Available records section start

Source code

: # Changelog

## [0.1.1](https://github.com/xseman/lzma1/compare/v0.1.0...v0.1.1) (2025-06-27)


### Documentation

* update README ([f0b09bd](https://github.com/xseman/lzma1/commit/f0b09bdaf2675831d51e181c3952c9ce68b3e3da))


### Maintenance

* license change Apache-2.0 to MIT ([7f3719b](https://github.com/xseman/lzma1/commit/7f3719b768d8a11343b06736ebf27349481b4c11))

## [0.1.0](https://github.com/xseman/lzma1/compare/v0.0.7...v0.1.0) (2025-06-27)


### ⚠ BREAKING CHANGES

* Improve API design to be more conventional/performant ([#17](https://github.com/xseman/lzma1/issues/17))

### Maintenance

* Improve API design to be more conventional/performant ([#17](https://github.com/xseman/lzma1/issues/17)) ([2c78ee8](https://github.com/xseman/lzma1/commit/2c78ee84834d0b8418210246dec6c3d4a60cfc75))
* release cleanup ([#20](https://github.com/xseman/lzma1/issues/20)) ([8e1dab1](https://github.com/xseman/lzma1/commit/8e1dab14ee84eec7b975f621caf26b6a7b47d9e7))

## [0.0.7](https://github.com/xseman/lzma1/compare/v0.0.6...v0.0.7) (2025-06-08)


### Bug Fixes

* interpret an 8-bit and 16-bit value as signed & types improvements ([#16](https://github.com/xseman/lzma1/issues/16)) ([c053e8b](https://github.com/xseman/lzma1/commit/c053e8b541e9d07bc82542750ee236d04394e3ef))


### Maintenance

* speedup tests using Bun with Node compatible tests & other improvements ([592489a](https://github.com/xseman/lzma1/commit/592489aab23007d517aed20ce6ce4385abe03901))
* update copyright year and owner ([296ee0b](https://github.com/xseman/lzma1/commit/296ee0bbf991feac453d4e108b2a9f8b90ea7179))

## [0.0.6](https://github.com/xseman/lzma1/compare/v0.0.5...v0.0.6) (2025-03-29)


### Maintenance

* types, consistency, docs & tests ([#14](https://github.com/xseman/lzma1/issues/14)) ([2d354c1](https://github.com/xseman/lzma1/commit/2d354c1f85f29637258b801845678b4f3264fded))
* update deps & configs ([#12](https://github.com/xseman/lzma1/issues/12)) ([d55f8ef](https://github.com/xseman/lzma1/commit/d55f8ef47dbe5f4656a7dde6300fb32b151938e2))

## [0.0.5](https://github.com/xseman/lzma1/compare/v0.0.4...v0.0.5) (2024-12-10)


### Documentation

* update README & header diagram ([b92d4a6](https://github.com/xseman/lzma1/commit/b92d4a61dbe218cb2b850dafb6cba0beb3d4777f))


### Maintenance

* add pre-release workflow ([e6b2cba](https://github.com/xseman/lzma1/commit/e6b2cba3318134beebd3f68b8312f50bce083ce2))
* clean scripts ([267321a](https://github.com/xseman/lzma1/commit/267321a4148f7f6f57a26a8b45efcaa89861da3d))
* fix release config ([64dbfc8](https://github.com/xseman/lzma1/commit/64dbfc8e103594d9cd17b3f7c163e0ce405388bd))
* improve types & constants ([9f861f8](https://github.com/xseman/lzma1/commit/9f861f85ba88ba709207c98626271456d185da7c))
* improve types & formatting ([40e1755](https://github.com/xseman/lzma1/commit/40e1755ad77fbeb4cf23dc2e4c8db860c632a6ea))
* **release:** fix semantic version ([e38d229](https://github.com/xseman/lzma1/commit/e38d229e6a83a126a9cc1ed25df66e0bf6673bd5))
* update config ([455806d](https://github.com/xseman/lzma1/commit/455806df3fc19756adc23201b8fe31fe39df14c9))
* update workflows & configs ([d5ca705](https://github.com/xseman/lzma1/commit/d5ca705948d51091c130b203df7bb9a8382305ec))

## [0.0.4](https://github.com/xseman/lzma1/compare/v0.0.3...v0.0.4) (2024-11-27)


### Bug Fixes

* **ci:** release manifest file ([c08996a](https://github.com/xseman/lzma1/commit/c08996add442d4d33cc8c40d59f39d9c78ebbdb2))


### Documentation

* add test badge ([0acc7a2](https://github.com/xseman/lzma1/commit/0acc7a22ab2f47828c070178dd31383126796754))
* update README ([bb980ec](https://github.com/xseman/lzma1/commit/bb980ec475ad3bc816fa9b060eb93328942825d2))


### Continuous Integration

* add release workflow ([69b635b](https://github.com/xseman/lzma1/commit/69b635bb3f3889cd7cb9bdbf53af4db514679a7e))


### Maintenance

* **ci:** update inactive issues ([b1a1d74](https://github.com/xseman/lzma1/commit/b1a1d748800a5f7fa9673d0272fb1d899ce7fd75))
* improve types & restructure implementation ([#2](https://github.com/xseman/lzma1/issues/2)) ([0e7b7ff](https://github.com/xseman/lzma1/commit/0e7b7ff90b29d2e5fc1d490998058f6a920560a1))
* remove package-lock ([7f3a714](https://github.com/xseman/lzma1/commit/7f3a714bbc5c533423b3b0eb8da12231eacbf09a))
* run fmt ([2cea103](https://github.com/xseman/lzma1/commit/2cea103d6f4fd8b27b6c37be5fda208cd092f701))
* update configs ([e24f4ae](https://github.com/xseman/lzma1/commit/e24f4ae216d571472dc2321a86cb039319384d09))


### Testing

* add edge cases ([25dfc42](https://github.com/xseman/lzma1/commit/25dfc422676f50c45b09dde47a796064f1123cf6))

Available records section end

__What you should do__:
Give back exactly the lines above starting at the line where "fix release config" appears and ending at the line where "fix semantic version" appears, both included, with no other lines.

__Answer below__:
* fix release config ([64dbfc8](https://github.com/xseman/lzma1/commit/64dbfc8e103594d9cd17b3f7c163e0ce405388bd))
* improve types & constants ([9f861f8](https://github.com/xseman/lzma1/commit/9f861f85ba88ba709207c98626271456d185da7c))
* improve types & formatting ([40e1755](https://github.com/xseman/lzma1/commit/40e1755ad77fbeb4cf23dc2e4c8db860c632a6ea))
* **release:** fix semantic version ([e38d229](https://github.com/xseman/lzma1/commit/e38d229e6a83a126a9cc1ed25df66e0bf6673bd5))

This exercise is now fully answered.